FIG. 2. Free energy barriers and dehydration.

(a) Free energy barrier versus K⁺ and Cl⁻ location, z, on the pore axis as they cross mono-, bi-, and tri-layer graphene pores with radius 0.34 nm. As the number of layers increases, the energy barrier becomes more substantial and a difference between the two ion types appears. (b) Fractional dehydration in the first and second layer (f_1ν and f_2ν) for K⁺ and Cl⁻, where the ion is at the position of its free energy maximum in the pore. When the pore radius is less than the first hydration layer radius (about 0.3 nm), then both the first and second hydration layers lose a substantial amount of their water molecules (upper left panel).
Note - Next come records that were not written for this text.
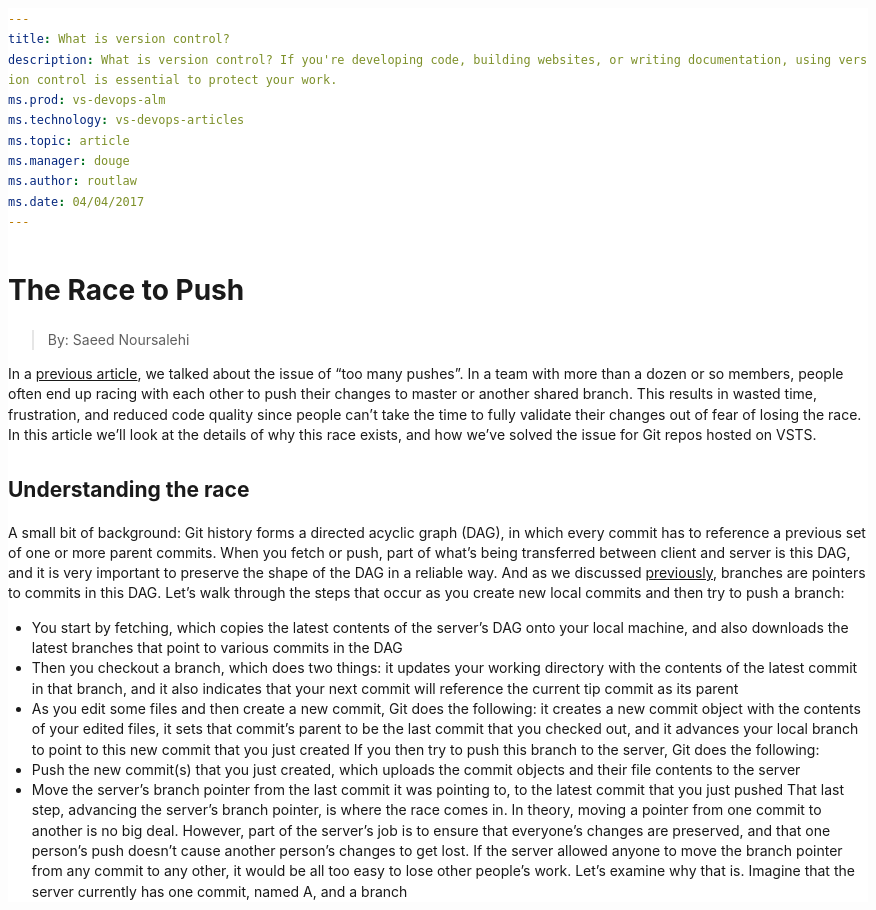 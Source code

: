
 ```yaml
---
title: What is version control?
description: What is version control? If you're developing code, building websites, or writing documentation, using version control is essential to protect your work.
ms.prod: vs-devops-alm
ms.technology: vs-devops-articles
ms.topic: article
ms.manager: douge
ms.author: routlaw
ms.date: 04/04/2017
---
```


# The Race to Push
> By: Saeed Noursalehi

In a [previous article](technical-scale-challenges.md),
we talked about the issue of “too many pushes”. In a team with more than
a dozen or so members, people often end up racing with each other to
push their changes to master or another shared branch. This results in
wasted time, frustration, and reduced code quality since people can’t
take the time to fully validate their changes out of fear of losing the
race.
In this article we’ll look at the details of why this race exists, and
how we’ve solved the issue for Git repos hosted on VSTS.
## Understanding the race
A small bit of background: Git history forms a directed acyclic graph
(DAG), in which every commit has to reference a previous set of one or
more parent commits. When you fetch or push, part of what’s being
transferred between client and server is this DAG, and it is very
important to preserve the shape of the DAG in a reliable way. And as we
discussed [previously](limited-refs.md),
branches are pointers to commits in this DAG.
Let’s walk through the steps that occur as you create new local commits
and then try to push a branch:
  - You start by fetching, which copies the latest contents of the
    server’s DAG onto your local machine, and also downloads the latest
    branches that point to various commits in the DAG
  - Then you checkout a branch, which does two things: it updates your
    working directory with the contents of the latest commit in that
    branch, and it also indicates that your next commit will reference
    the current tip commit as its parent
  - As you edit some files and then create a new commit, Git does the
    following: it creates a new commit object with the contents of your
    edited files, it sets that commit’s parent to be the last commit
    that you checked out, and it advances your local branch to point to
    this new commit that you just created
If you then try to push this branch to the server, Git does the
following:
  - Push the new commit(s) that you just created, which uploads the
    commit objects and their file contents to the server
  - Move the server’s branch pointer from the last commit it was
    pointing to, to the latest commit that you just pushed
That last step, advancing the server’s branch pointer, is where the race
comes in. In theory, moving a pointer from one commit to another is no
big deal. However, part of the server’s job is to ensure that everyone’s
changes are preserved, and that one person’s push doesn’t cause another
person’s changes to get lost. If the server allowed anyone to move the
branch pointer from any commit to any other, it would be all too easy to
lose other people’s work. Let’s examine why that is.
Imagine that the server currently has one commit, named A, and a branch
However, with just a slightly larger pore radius, r_p = 0.34 nm, the first hydration layer retains most of its water but the second layer still loses a significant number of water molecules (upper right panel). The free energy barriers (lower panels) will increase with the number of graphene layers, as a “short pore” interferes less with the hydration than the longer pores. However, while dehydration is the mechanism by which selectivity occurs, water loss is not the sole predictor of selectivity. As Eq. 1 shows, one also needs the hydration layer energies. The Cl⁻ ion has a larger hydration energy and, thus, even for the same f_iν, Cl⁻ will be selected against. Error bars are ±1 standard error from five parallel simulations.